La cirugía de columna mínimamente invasiva busca concretar los mismos objetivos que la cirugía de columna tradicional, facilitando el retorno de los pacientes a sus actividades lo más pronto posible con menor tiempo de internación. Como su nombre lo indica, al ser lo menos invasiva posible disminuye el sangrado durante la cirugía, también la necesidad de transfusión y considerablemente la lesión muscular a diferencia de la cirugía convencional.

Nuestros profesionales están capacitados para realizar este tipo de cirugías, ya que requiere una curva de entrenamiento muy específica dentro de la subespecialidad de la cirugía de columna.

El Centro de Columna de Mendoza cuenta con tecnología de punta para este tipo de intervenciones, ya que las mismas precisan de aparatología e instrumental específico.
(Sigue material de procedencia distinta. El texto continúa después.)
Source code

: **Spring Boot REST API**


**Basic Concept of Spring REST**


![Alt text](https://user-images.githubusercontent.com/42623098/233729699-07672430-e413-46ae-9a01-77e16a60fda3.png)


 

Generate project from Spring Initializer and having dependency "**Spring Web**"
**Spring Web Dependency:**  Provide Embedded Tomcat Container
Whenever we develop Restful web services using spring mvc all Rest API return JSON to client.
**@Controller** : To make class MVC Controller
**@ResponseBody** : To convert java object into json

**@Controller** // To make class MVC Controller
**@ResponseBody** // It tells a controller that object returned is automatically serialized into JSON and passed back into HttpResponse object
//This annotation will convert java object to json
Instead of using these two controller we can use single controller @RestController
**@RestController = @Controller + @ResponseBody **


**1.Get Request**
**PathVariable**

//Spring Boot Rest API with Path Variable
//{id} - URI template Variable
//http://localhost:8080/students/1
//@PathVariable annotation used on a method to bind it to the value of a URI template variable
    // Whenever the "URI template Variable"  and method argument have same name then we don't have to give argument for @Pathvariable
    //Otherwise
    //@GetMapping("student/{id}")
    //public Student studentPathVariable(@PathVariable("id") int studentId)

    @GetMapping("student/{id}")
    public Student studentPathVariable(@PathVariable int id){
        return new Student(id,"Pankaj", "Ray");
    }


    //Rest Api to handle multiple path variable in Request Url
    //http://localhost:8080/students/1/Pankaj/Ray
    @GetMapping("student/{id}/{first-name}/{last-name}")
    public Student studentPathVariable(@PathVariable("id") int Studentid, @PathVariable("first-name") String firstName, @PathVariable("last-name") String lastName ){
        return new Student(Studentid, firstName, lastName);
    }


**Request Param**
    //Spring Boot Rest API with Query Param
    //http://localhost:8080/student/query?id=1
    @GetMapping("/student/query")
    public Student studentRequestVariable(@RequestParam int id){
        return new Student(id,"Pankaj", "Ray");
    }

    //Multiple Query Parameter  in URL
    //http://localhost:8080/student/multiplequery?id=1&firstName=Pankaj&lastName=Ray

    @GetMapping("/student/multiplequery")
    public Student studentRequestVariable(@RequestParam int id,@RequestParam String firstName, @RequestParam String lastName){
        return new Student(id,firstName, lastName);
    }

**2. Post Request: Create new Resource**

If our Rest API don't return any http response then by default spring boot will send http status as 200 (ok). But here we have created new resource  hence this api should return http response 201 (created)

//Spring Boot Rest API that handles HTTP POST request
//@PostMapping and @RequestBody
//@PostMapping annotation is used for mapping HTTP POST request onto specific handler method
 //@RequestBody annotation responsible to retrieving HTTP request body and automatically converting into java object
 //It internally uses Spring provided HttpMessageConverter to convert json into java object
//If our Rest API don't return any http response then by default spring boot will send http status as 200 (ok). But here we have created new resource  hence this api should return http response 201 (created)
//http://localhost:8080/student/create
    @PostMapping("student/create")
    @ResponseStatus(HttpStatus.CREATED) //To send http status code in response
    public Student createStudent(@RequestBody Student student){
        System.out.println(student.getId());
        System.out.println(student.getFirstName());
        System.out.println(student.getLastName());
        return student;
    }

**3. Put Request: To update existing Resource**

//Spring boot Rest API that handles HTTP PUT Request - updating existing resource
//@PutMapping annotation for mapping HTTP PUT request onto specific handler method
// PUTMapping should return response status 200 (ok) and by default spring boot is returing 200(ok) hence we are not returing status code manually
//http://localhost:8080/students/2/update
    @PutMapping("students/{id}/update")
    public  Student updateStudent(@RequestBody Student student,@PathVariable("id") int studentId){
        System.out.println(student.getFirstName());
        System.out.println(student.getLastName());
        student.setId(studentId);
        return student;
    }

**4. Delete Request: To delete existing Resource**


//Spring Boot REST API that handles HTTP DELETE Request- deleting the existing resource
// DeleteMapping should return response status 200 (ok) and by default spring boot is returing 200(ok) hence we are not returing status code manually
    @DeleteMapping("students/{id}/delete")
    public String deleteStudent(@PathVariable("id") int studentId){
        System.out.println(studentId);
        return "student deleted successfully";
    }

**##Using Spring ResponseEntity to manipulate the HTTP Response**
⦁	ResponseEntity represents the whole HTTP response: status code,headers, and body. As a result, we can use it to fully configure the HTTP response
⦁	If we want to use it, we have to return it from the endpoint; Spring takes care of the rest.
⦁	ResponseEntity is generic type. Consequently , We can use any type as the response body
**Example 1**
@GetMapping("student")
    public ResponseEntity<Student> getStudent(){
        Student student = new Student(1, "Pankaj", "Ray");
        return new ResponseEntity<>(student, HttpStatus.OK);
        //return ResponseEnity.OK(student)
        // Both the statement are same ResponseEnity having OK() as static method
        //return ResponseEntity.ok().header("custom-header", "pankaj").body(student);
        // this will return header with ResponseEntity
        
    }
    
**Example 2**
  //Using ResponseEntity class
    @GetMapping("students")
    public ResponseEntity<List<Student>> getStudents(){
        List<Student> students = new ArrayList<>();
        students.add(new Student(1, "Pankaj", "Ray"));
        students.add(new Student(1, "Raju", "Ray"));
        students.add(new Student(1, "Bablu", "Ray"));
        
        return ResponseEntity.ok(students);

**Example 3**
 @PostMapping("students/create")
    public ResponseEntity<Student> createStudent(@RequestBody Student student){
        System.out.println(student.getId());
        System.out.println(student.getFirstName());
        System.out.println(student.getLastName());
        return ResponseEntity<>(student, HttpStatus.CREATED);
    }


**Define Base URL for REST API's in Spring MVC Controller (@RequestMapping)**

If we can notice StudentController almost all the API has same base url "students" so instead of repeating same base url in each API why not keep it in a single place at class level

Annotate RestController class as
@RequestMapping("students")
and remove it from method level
Es una cirugía en la cual el acceso a la zona del problema se realiza de manera focalizada y centralizada sobre la columna y no necesariamente implica una incisión en la piel en la espalda, como en la cirugía convencional. Se pueden utilizar incisiones alternativas en la parte inferior del abdomen o en el costado del mismo con pequeños orificios para lograr la descompresión de los nervios por medio de separadores muy pequeños.

Los principales beneficios de esta técnica

  • Notable disminución del dolor postoperatorio.
  • Reducción de la necesidad de transfusiones postoperatorias. Menor sangrado intraoperatorio
  • Disminución de la presencia de infecciones asociadas a la cirugía. Este es el beneficio más destacado de este tipo de cirugías.
  • Se acortan los días de internación, favoreciendo que los pacientes vuelvan a sus actividades cotidianas mucho más rápido.

Además, se ha observado que los pacientes que se sometieron a la cirugía mínimamente invasiva tienen mejor evolución que aquellos que han sido operados con técnica convencional porque no se intervienen los músculos, que son los verdaderos motores de la columna.

No todos los pacientes pueden ser tratados por esta técnica, ya que tienen que tener una serie de requisitos específicos anatómicos, que permitan realizar este tipo de cirugías de manera satisfactoria.